### Task instructions
Give only the number of lines in the records that include "wird".

### Records for processing
==================================================
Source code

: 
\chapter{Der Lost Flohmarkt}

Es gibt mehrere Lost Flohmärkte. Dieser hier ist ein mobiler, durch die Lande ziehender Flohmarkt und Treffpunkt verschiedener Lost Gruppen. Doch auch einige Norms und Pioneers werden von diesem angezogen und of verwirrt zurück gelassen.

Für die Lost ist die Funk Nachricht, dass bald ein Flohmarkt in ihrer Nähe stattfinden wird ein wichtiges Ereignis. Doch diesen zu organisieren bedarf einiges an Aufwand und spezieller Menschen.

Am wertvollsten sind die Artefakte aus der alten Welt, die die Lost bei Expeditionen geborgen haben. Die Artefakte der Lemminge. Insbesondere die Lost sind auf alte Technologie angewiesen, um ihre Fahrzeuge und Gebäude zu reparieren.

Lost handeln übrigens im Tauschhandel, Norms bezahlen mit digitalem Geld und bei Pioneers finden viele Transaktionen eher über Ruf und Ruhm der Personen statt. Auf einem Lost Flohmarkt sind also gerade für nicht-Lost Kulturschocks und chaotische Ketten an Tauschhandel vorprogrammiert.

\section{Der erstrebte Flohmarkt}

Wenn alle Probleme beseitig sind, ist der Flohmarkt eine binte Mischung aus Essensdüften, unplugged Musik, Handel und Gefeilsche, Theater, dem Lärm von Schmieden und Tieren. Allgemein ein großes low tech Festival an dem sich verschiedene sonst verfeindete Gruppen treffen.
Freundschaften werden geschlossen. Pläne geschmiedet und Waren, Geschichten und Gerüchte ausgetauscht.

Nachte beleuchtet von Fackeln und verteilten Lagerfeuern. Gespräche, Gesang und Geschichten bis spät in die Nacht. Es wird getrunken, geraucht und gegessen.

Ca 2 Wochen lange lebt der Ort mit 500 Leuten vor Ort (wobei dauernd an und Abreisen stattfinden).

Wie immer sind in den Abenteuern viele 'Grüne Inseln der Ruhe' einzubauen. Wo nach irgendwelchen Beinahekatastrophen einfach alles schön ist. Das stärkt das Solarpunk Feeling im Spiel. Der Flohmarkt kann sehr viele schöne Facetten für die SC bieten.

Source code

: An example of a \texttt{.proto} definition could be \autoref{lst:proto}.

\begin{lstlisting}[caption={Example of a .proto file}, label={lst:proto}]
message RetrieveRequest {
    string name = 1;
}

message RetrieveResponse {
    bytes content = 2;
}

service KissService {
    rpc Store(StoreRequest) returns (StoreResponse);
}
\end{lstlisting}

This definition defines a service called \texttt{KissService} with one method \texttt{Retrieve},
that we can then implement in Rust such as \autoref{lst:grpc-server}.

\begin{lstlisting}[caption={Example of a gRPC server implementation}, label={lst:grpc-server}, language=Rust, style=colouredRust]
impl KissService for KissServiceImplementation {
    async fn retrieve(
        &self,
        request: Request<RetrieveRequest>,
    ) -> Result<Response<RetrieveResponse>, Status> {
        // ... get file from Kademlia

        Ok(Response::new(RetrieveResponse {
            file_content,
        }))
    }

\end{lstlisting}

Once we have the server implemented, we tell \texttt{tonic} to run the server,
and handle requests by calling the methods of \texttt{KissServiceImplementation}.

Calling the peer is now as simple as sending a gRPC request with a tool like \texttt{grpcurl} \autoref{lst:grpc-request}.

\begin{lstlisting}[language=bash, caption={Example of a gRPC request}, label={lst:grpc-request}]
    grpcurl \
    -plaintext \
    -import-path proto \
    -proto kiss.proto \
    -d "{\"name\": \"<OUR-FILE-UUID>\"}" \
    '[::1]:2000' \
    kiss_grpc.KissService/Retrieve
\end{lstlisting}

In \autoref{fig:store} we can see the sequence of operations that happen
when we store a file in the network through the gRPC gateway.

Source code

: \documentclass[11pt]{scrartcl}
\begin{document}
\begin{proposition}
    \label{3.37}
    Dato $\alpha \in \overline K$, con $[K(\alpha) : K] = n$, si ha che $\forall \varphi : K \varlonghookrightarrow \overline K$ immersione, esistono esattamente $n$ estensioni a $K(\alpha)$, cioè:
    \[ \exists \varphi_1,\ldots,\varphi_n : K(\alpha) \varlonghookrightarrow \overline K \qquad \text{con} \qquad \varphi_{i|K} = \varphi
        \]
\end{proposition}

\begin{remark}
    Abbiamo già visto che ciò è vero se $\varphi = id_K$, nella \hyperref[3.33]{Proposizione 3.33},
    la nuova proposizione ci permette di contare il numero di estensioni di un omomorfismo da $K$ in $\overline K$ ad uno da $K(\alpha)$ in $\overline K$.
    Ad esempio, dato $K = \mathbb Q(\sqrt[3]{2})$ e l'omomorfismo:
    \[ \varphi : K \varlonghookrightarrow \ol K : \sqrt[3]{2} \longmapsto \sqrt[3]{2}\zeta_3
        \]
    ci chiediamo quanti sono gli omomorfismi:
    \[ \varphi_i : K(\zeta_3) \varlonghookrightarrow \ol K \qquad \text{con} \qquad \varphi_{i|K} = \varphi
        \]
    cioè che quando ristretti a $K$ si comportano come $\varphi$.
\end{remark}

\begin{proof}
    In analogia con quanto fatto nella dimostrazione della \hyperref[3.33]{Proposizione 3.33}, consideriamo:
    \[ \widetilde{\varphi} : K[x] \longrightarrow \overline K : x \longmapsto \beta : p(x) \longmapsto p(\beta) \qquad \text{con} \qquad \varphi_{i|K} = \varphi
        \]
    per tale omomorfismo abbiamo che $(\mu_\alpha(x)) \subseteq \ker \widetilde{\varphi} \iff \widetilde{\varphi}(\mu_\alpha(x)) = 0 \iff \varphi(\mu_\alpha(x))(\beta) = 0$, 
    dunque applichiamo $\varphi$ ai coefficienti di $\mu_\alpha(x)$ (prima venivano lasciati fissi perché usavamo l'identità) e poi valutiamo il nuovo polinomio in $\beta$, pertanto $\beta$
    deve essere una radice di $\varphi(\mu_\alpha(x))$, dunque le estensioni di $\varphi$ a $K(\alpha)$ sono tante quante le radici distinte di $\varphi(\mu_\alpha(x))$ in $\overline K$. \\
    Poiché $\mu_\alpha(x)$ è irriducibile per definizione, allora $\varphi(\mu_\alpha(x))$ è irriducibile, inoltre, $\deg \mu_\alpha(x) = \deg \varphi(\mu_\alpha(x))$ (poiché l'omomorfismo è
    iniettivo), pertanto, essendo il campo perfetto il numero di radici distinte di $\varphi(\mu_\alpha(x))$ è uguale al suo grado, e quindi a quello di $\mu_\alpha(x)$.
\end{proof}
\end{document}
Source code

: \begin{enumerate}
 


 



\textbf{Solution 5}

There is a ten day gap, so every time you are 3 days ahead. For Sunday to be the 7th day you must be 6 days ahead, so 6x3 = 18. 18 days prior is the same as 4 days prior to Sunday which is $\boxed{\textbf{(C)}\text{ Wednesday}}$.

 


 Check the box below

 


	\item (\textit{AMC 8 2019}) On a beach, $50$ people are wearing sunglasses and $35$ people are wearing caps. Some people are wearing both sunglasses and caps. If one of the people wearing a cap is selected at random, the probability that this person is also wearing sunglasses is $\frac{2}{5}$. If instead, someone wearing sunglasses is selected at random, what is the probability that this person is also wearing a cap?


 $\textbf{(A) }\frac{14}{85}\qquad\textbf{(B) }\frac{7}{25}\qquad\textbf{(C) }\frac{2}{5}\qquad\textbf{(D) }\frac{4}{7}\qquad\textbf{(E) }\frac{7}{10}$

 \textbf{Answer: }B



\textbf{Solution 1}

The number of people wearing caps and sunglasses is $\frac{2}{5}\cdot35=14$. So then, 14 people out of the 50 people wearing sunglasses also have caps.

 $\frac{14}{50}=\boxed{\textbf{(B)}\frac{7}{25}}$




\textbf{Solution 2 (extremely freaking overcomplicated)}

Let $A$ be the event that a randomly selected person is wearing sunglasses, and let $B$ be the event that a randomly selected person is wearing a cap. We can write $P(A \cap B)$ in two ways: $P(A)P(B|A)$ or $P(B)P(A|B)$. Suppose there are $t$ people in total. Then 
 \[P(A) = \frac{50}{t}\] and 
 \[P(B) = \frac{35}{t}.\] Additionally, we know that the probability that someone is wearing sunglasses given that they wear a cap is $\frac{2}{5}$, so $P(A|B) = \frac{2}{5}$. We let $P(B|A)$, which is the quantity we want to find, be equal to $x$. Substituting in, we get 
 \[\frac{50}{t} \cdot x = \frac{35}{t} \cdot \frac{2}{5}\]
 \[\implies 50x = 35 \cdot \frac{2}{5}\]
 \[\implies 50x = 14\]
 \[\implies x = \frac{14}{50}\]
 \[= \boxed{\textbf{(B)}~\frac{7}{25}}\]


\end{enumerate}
==================================================
### Solution to this problem
2